--- Collected data ---

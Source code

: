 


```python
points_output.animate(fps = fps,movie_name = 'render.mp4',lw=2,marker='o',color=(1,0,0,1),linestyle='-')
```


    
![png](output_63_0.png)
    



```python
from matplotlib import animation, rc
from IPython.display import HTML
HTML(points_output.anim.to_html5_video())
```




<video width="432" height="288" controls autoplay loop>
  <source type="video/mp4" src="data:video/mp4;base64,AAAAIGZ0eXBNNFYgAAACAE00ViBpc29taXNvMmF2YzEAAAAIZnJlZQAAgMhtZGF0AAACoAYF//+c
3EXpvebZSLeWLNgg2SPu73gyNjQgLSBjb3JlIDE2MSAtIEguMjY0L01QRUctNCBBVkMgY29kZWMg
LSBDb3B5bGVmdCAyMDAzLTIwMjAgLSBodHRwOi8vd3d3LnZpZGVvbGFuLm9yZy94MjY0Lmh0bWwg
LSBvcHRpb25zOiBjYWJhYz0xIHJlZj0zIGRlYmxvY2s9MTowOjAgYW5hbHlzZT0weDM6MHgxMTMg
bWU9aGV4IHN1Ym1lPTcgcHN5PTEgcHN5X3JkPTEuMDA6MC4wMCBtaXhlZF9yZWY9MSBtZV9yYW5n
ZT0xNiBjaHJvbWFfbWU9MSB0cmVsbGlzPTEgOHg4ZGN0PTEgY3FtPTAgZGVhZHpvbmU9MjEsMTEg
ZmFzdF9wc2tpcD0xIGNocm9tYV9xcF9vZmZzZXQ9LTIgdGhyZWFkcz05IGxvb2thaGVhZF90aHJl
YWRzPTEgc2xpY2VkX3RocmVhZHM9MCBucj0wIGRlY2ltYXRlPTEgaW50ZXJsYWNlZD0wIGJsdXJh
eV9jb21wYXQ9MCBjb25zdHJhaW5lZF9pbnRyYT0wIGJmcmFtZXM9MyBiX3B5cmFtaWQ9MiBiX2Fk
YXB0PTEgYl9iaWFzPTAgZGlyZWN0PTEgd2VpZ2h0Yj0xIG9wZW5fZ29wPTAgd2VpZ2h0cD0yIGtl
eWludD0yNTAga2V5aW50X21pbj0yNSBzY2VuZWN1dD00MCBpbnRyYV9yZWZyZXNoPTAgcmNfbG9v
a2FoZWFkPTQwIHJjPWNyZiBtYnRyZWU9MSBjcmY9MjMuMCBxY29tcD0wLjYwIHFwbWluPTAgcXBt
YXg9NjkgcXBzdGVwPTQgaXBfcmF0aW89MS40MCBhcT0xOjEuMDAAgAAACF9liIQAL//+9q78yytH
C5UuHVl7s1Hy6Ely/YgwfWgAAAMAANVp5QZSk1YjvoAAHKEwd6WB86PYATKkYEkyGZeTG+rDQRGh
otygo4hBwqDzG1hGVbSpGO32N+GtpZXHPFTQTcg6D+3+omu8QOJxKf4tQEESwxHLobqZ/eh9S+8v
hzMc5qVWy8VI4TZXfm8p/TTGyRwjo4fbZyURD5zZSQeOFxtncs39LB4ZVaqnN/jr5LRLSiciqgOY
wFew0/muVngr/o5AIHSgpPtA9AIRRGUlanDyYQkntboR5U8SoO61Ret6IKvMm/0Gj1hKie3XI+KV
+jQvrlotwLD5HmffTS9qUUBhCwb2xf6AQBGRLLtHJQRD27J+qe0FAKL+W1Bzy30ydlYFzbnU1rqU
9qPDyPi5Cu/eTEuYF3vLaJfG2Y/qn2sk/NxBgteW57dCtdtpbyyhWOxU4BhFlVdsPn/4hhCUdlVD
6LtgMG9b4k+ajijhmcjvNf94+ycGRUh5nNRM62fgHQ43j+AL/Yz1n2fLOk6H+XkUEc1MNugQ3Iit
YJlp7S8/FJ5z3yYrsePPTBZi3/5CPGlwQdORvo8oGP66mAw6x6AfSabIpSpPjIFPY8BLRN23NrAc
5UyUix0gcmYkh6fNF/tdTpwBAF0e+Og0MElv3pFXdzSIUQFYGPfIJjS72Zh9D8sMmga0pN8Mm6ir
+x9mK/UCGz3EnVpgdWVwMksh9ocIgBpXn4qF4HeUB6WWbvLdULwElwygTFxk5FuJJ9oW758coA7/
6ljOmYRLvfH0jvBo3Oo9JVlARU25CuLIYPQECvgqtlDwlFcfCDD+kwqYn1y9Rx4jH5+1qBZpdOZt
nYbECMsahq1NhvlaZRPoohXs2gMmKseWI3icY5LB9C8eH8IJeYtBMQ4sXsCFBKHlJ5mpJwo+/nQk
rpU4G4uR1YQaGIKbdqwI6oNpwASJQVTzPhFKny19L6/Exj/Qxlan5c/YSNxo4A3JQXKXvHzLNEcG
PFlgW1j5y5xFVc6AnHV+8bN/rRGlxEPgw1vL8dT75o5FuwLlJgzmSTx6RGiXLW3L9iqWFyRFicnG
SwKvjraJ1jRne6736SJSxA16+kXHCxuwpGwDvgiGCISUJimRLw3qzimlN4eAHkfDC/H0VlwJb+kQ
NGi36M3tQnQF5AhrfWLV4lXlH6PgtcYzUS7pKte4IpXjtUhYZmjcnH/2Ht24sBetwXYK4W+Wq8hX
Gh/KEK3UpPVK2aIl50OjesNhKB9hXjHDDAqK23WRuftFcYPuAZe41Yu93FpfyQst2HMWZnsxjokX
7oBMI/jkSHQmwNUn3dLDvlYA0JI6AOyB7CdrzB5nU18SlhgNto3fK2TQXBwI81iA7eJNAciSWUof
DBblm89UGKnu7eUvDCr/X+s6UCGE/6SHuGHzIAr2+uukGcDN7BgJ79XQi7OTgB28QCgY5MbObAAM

--- TASK INSTRUCTIONS ---
Looking at the data above, count the lines that contain the string "HTML" and give only the count.

--- OUTPUT ---
2